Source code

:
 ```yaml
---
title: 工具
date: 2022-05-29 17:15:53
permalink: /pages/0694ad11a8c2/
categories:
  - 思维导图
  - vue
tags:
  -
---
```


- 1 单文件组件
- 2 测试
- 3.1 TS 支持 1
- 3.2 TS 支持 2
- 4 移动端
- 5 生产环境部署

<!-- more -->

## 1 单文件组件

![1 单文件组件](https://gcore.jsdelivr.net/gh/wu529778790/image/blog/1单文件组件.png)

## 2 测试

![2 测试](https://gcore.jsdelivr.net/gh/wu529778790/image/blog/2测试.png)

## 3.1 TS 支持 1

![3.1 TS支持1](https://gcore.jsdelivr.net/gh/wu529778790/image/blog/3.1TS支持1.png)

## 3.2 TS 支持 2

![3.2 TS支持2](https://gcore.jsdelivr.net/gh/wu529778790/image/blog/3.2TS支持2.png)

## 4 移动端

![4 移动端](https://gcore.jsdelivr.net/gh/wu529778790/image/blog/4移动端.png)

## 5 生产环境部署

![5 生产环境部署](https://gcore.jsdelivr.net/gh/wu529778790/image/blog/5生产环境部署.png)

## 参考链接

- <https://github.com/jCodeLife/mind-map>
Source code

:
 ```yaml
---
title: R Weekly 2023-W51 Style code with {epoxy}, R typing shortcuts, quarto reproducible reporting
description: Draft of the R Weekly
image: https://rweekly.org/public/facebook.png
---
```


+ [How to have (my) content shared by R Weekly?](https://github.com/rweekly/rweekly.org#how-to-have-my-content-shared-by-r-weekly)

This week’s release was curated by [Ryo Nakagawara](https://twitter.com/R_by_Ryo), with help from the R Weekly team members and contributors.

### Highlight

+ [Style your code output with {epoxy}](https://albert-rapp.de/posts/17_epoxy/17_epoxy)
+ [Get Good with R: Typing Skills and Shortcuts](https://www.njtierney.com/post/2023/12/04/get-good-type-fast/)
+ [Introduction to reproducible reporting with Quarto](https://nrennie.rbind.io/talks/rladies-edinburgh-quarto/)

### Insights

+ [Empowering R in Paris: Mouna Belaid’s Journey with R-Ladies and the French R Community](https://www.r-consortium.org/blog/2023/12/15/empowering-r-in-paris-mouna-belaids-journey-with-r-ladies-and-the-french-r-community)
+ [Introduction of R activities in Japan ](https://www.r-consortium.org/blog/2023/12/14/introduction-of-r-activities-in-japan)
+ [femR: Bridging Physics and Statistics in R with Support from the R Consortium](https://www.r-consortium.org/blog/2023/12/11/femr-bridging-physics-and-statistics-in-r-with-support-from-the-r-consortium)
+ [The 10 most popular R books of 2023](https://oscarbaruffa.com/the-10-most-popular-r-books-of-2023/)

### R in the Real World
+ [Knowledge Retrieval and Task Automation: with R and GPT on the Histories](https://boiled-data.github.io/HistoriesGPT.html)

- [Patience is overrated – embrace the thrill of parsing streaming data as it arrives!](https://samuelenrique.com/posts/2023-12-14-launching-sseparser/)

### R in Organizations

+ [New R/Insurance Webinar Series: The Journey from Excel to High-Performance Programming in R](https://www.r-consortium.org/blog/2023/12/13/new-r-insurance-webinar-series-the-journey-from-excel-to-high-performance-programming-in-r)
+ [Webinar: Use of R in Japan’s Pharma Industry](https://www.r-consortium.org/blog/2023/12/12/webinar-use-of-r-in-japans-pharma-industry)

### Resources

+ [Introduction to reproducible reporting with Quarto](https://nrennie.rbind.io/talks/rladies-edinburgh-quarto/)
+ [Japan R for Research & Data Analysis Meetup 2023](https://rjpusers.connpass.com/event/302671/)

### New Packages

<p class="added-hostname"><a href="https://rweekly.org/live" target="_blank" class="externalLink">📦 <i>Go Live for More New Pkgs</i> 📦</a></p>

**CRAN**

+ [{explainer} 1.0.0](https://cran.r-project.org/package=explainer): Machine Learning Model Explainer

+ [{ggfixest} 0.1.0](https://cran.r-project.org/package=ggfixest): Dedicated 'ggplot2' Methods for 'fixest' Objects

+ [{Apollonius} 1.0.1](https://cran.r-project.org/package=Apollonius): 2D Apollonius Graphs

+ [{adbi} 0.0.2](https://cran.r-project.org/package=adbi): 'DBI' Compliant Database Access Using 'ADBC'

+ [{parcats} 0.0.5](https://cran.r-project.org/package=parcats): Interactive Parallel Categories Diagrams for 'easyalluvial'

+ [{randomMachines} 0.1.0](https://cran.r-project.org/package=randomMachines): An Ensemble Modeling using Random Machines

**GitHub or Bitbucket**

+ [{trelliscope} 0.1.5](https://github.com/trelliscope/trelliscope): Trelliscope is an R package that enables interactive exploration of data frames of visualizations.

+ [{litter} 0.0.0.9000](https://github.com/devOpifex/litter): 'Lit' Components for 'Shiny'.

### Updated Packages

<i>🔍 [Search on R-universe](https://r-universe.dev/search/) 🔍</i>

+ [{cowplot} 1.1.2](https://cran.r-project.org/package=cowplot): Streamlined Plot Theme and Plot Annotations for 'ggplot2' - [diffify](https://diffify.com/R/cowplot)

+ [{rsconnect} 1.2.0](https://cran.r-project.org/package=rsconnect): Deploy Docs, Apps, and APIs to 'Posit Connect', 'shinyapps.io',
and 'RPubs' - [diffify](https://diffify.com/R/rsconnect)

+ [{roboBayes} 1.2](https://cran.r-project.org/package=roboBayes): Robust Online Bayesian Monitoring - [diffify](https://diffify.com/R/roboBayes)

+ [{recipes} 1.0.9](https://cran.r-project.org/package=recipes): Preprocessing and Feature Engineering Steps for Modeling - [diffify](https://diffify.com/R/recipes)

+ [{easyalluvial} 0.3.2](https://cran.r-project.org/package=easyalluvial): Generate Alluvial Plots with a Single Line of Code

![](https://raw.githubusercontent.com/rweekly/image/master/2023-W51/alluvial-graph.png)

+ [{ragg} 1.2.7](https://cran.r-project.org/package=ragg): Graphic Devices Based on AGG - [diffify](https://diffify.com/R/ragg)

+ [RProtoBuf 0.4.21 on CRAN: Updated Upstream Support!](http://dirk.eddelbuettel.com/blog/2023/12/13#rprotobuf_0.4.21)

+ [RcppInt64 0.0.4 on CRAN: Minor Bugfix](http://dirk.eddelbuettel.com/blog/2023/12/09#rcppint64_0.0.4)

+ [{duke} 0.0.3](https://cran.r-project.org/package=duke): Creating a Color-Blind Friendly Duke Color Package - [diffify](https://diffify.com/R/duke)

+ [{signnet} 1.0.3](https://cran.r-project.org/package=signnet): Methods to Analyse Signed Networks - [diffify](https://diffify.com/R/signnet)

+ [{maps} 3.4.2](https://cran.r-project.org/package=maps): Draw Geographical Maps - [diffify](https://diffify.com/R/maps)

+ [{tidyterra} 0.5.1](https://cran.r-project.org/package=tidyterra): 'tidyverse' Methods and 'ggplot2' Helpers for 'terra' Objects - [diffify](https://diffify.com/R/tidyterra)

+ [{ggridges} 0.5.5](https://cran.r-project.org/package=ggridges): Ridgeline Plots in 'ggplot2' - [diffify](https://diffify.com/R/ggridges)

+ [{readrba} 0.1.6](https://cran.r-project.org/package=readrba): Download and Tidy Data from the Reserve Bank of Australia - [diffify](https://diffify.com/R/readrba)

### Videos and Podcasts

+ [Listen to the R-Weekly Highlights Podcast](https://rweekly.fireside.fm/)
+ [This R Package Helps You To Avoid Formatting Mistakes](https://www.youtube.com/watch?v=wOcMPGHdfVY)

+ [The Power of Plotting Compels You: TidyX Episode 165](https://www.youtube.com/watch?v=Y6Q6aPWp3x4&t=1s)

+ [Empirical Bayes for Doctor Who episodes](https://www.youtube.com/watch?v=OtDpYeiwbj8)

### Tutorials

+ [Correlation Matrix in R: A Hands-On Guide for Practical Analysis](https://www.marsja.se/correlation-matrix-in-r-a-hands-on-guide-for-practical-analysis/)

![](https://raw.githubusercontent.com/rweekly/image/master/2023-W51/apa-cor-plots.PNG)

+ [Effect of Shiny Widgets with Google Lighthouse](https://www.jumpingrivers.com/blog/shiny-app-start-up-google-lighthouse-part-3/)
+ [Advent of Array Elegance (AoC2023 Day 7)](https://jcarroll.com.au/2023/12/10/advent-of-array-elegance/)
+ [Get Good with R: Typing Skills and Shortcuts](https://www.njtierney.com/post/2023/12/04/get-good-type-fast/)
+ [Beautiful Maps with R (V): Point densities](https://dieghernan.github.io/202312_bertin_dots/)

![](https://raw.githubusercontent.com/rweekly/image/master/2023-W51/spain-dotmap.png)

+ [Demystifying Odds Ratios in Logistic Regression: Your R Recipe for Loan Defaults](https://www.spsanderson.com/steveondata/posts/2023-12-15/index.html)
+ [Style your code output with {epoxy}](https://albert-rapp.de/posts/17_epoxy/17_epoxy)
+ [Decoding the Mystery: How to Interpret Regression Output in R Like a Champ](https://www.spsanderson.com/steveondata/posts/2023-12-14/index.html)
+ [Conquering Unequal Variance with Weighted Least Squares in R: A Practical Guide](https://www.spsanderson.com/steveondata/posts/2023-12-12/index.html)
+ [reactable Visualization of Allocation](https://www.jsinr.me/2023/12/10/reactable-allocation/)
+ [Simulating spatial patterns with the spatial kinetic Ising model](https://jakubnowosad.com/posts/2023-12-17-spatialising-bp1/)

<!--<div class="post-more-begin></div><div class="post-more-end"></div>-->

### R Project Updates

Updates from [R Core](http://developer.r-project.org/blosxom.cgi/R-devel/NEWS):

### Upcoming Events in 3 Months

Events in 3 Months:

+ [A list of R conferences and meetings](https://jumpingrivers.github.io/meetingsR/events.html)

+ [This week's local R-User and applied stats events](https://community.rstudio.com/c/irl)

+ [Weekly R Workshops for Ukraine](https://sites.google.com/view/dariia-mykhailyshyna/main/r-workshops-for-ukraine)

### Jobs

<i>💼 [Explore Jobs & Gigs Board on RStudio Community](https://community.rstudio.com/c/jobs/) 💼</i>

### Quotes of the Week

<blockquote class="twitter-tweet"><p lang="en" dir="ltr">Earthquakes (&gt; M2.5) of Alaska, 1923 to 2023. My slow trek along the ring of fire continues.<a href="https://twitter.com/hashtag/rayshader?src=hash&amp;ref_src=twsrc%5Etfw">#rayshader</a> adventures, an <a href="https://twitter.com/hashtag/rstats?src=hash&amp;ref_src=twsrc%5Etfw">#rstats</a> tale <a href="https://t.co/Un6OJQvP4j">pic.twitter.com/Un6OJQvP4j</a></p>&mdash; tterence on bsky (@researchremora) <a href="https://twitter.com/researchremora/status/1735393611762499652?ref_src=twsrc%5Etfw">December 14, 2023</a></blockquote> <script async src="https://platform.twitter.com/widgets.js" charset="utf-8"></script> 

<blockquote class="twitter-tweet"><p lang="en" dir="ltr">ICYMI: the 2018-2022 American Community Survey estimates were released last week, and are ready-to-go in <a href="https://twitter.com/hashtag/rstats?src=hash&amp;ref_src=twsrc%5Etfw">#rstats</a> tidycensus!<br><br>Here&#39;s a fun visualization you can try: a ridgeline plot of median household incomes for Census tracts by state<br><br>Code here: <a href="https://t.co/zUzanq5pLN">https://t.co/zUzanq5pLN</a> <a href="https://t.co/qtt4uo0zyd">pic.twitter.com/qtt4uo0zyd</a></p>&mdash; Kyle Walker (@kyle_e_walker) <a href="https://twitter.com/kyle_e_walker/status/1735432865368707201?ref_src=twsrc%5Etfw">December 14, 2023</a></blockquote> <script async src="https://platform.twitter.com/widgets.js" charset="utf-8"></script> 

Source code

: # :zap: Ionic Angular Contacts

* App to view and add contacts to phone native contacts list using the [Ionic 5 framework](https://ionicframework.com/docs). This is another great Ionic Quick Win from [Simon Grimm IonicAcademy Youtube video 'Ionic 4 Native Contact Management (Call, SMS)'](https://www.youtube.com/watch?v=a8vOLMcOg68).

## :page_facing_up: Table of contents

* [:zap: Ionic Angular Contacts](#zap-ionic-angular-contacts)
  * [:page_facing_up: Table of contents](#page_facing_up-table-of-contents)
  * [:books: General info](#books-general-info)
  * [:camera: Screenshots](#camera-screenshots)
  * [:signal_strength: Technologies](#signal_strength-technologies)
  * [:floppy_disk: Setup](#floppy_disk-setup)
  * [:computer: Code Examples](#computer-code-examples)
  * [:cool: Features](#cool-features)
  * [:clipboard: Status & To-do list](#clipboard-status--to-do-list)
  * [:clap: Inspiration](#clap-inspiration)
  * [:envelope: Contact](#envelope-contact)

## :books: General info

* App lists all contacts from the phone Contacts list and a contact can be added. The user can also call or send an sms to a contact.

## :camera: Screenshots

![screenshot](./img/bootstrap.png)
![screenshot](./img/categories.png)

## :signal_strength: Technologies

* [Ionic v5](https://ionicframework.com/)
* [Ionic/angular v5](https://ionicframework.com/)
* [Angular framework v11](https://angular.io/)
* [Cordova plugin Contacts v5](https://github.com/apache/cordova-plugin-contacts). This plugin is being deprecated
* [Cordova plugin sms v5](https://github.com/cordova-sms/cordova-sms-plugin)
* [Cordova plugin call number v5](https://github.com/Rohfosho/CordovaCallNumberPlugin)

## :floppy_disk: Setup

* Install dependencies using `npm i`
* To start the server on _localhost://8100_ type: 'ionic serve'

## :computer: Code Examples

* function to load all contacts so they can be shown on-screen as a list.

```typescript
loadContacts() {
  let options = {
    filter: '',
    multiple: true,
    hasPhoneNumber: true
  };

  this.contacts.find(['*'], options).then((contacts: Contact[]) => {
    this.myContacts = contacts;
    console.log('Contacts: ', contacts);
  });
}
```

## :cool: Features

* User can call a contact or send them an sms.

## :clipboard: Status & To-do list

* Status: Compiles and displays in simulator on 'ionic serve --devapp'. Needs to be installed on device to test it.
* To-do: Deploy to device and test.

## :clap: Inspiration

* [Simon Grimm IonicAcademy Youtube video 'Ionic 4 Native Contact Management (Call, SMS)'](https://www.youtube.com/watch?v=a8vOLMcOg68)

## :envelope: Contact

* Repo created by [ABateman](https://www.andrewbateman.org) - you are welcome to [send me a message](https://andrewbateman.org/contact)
******
→ PROBLEM STATEMENT: Only a number is wanted here: the count of lines in the material above that contain "Technologies".

→ YOUR SOLUTION: 2